Training

This page covers every aspect of the jNO training pipeline: constructing the core solver, attaching optimisers, learning-rate and weight schedules, multi-phase training, per-model controls (freeze, LoRA, masks), gradient checkpointing, multi-device parallelism, evaluation, and debugging.

Core Solver

jno.core is the central training object. It:

Builds the symbolic computation graph from your constraints.
Performs common sub-expression elimination (CSE).
Initialises all neural-network parameters.
Compiles a JIT-optimised step function.
Runs the training loop and returns training statistics.

crux = jno.core(
    constraints=[pde.mse, boc.mse],   # list of scalar Placeholder expressions
    domain=domain,
    rng_seed=42,                       # optional; also set in .jno.toml → [jno] seed
    mesh=(1, 1),                       # (batch_devices, model_devices)
)

Attaching Optimisers

Every non-frozen model must have an optimiser before calling solve().
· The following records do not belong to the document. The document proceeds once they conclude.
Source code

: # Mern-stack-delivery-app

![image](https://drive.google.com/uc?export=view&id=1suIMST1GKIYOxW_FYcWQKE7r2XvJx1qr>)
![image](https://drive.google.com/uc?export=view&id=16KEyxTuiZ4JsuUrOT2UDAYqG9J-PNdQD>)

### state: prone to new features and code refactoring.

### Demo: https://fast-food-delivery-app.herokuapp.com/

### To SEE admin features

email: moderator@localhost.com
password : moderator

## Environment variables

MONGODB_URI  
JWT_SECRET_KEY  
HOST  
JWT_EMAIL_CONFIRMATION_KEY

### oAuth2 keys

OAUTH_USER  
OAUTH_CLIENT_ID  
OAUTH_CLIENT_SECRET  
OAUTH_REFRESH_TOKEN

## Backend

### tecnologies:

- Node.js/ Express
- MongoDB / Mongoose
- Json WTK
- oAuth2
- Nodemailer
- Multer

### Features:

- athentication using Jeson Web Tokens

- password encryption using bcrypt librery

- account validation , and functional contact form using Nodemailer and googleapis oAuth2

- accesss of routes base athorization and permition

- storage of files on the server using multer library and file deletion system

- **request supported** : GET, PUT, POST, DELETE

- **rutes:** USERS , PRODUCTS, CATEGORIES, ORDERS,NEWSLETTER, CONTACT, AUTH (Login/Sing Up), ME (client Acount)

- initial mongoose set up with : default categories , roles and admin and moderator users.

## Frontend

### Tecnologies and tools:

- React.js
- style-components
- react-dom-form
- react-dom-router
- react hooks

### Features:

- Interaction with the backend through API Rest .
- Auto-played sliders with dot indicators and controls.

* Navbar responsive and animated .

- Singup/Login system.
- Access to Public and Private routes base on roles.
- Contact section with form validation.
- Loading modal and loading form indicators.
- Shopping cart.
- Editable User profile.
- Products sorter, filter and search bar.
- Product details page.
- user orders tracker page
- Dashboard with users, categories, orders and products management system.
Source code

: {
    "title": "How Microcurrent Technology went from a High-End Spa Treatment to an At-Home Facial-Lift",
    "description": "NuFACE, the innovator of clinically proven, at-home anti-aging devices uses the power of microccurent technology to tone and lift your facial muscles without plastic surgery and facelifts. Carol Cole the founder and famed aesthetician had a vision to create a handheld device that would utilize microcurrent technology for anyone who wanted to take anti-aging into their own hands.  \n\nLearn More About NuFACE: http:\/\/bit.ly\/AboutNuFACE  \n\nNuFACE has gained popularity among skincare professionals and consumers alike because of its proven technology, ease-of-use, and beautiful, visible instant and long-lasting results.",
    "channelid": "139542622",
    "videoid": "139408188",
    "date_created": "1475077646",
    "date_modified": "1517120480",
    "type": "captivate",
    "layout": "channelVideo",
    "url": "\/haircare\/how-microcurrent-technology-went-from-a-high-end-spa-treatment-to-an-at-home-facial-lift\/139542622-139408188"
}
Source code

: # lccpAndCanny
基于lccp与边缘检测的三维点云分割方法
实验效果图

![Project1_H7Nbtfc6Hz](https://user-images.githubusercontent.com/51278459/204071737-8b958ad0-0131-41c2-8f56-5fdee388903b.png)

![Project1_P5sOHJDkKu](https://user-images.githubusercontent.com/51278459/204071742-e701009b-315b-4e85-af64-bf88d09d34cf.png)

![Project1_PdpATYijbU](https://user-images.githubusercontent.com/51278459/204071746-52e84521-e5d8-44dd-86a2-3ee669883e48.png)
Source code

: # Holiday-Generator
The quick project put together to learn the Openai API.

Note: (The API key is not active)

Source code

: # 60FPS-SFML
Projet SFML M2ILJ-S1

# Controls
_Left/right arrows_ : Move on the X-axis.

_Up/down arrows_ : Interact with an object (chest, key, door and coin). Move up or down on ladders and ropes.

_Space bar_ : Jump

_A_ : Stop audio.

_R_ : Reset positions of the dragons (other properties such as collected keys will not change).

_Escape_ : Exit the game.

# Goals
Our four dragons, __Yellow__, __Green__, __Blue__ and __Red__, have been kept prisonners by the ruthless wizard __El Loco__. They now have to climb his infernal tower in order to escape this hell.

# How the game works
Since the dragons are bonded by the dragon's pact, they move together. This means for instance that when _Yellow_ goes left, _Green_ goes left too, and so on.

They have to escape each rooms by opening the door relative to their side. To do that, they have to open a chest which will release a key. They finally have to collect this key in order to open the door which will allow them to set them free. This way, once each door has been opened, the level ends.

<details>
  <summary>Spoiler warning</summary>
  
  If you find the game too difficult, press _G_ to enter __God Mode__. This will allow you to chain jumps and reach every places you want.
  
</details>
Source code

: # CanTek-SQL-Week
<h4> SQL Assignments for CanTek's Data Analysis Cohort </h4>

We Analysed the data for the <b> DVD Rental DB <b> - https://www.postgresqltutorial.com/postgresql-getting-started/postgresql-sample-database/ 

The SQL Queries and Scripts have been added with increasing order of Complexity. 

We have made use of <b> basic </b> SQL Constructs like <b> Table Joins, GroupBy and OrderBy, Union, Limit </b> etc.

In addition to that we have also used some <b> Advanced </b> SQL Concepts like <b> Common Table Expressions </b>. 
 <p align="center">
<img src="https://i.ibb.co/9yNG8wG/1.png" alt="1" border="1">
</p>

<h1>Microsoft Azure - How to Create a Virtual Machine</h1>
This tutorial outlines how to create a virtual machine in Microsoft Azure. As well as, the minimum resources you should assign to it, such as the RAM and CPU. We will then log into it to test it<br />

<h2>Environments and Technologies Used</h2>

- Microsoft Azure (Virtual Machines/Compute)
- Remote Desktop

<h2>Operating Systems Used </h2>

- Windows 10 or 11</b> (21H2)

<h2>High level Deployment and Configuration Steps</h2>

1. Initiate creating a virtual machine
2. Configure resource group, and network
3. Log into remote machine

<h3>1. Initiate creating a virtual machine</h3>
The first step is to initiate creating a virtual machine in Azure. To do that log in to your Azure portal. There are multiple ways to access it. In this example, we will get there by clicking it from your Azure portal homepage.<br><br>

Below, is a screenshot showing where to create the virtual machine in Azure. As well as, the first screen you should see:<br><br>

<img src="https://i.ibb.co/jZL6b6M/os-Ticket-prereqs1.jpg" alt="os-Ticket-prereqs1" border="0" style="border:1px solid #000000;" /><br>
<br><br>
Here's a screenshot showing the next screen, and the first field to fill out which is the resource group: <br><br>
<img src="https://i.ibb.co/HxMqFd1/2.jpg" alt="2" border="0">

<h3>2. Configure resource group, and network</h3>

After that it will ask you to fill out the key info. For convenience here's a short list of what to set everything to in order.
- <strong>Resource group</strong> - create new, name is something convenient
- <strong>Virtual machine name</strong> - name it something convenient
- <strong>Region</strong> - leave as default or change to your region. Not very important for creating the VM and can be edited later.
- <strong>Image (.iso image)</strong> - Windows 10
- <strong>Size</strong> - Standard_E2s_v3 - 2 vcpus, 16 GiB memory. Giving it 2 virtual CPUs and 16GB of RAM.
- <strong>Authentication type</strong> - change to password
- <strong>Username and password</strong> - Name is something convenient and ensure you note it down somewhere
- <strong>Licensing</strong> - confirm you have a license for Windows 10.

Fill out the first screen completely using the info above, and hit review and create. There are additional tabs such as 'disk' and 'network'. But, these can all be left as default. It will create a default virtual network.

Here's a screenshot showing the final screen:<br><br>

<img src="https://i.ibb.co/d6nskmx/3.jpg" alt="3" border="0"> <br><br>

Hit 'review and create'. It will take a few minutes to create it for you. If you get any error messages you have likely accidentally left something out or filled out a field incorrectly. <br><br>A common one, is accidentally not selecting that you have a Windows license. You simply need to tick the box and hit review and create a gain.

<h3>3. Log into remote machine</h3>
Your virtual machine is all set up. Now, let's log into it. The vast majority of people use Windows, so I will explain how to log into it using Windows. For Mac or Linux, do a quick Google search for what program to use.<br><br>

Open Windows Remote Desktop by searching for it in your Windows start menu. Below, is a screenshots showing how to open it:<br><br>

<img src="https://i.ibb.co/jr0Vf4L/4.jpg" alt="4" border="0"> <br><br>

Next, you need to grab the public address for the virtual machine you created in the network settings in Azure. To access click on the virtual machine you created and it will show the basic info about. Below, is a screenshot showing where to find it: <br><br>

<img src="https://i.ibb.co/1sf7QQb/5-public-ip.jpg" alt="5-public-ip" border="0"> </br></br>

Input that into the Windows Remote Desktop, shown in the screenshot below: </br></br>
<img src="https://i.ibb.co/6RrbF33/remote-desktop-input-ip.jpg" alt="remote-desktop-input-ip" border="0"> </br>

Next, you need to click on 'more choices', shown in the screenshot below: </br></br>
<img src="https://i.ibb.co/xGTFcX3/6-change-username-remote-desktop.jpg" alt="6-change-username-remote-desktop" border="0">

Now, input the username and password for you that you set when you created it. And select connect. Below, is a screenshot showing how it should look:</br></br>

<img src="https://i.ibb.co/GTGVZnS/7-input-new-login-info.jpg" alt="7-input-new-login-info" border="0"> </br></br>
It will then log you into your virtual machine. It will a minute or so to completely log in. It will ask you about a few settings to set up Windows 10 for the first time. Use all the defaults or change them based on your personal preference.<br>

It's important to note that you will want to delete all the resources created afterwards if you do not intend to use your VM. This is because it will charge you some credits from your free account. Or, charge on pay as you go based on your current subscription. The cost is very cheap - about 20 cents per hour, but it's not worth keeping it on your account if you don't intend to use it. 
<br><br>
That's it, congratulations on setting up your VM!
u_net.optimizer(optax.adam, lr=lrs.exponential(1e-3, 0.9, 2000, 1e-5))
v_net.optimizer(optax.adamw, lr=lrs.warmup_cosine(5000, 500, 1e-3, 1e-4))

model.optimizer() returns self for chaining:

u_net = jnn.nn.mlp(2, key=key).optimizer(optax.adam, lr=lrs(1e-3))

After `core.load()`

When loading a saved solver the Model references in the expression tree are disconnected from Python variables. Use set_optimizer to reassign:

crux = jno.core.load("runs/crux.pkl")
crux.set_optimizer(optax.adam, lr=lrs(1e-4))
crux.solve(1000)

Learning Rate Schedules

LearningRateSchedule is a callable (epoch, individual_losses) → scalar.

from jno import LearningRateSchedule as lrs

# Constant
lrs.constant(1e-3)
lrs(1e-3)          # shorthand

# Exponential decay: lr(t) = max(lr_end, lr0 * decay_rate^(t/decay_steps))
lrs.exponential(lr0=1e-3, decay_rate=0.9, decay_steps=1000, lr_end=1e-5)

# Cosine decay
lrs.cosine(total_steps=5000, lr0=1e-3, lr_end=1e-6)

# Linear warm-up then cosine decay
lrs.warmup_cosine(total_steps=5000, warmup_steps=500, lr0=1e-3, lr_end=1e-6)

# Piecewise constant
lrs.piecewise_constant(
    boundaries=[1000, 3000],
    values=[1e-3, 5e-4, 1e-4],   # len(boundaries) + 1 values
)

# Custom function
lrs(lambda epoch, losses: 1e-4 * (0.9 ** (epoch / 500)))

All schedules accept min_lr and max_lr keyword arguments to clamp the output.

Weight Schedules

WeightSchedule scales individual constraint losses:
total_loss = Σ wᵢ · constraintᵢ

from jno import WeightSchedule as ws

# Fixed weights (one per constraint)
ws([1.0, 10.0, 1.0])

# Adaptive weights as a function of (epoch, individual_losses)
ws(lambda e, L: [1.0, 10.0 * L[1], 1.0])  # amplify boundary loss when large

# Using losses from previous step to avoid gradient-through-loss issues
ws(lambda e, L: [1.0, jnp.maximum(1.0, L[1] / (L[0] + 1e-8))])

Pass to solve():

crux.solve(5000, constraint_weights=ws([1.0, 10.0]))

Running Training

stats = crux.solve(
    epochs=5000,
    constraint_weights=ws([1.0, 10.0]),   # optional
    batchsize=128,              # None = full batch (all collocation points)
    checkpoint_gradients=False, # True → gradient checkpointing (saves memory, ~30% slower)
    offload_data=False,         # True → keep dataset on CPU, stream mini-batches
)
stats.plot("history.png")

Returns a statistics object with .plot() and loss arrays.

Memory Optimisations

Option	Effect	Use When
`batchsize=N`	Mini-batch gradient estimation	Dataset doesn't fit in GPU memory
`checkpoint_gradients=True`	Rematerialise activations during backward pass	Very deep networks or long time sequences
`offload_data=True`	Keep dataset on CPU; stream each mini-batch	Very large datasets

offload_data requires batchsize < total_samples.

Multi-Phase Training

Call solve() multiple times with different optimisers or schedules. The solver resumes from where it left off:

# Phase 1: Adam warm-up
u_net.optimizer(optax.adam, lr=lrs.warmup_cosine(3000, 300, 1e-3, 1e-5))
crux.solve(3000, constraint_weights=ws([1.0, 10.0])).plot("phase1.png")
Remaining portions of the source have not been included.